> [Dataset entries]:
=======
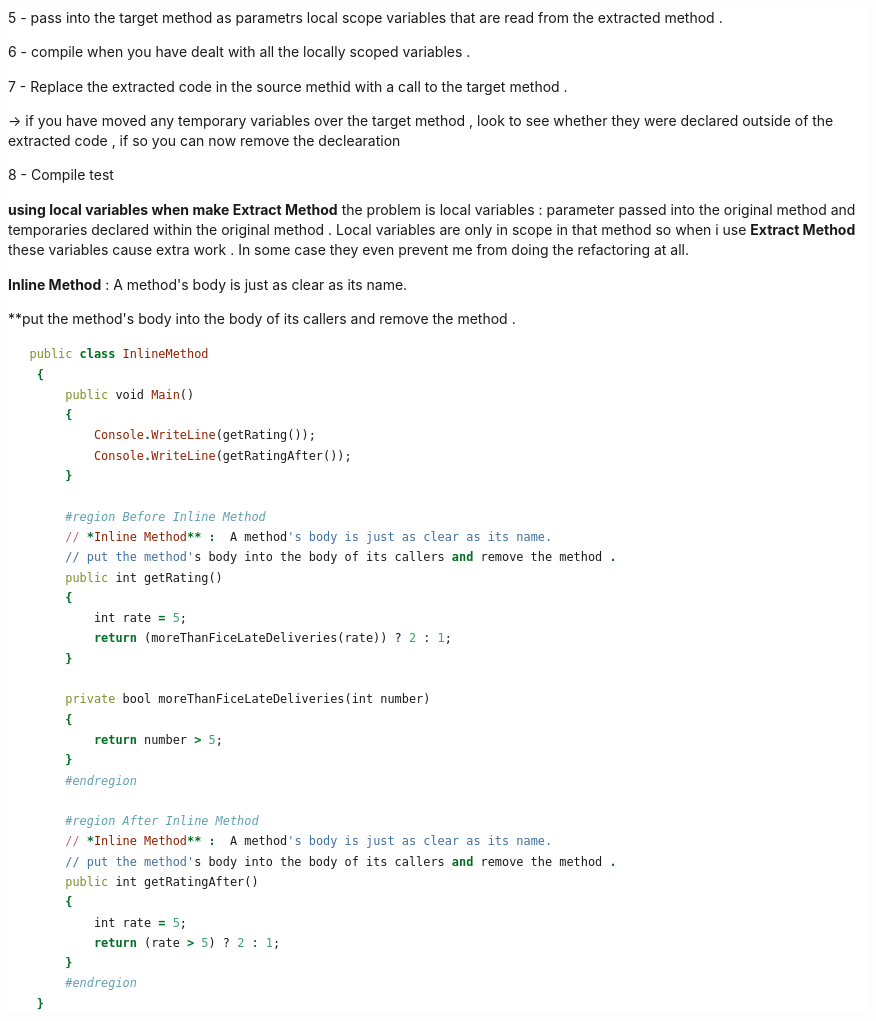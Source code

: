   5 - pass into the target method as parametrs local scope variables that are read from the extracted method .
  
  6 - compile when you have dealt with all the locally scoped variables .
  
  7 - Replace the extracted code in the source methid with a call to the target method .
  
  -> if you have moved any temporary variables over the target method ,  look to see whether they were declared outside of the extracted code , if so you can now remove the declearation
  
  8 - Compile test
  
  **using local variables when make Extract Method** 
  the problem is local variables : parameter passed into the original method and temporaries declared within the original method .
  Local variables are only in scope in that method so when i use **Extract Method** these variables cause extra work . In some case they even prevent me from doing the refactoring at all.
  
**Inline Method** :  A method's body is just as clear as its name.

**put the method's body into the body of its callers and remove the method .

```ruby
   public class InlineMethod
    {
        public void Main()
        {
            Console.WriteLine(getRating());
            Console.WriteLine(getRatingAfter());
        }

        #region Before Inline Method
        // *Inline Method** :  A method's body is just as clear as its name.
        // put the method's body into the body of its callers and remove the method .
        public int getRating()
        {
            int rate = 5;
            return (moreThanFiceLateDeliveries(rate)) ? 2 : 1;
        }

        private bool moreThanFiceLateDeliveries(int number)
        {
            return number > 5;
        }
        #endregion

        #region After Inline Method
        // *Inline Method** :  A method's body is just as clear as its name.
        // put the method's body into the body of its callers and remove the method .
        public int getRatingAfter()
        {
            int rate = 5;
            return (rate > 5) ? 2 : 1;
        }
        #endregion
    }
```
=======
Write out, exactly and with no pictures, the lines of the data from the first through the line containing "6 - compile".

> [Task response]:
Source code

:   5 - pass into the target method as parametrs local scope variables that are read from the extracted method .
  
  6 - compile when you have dealt with all the locally scoped variables .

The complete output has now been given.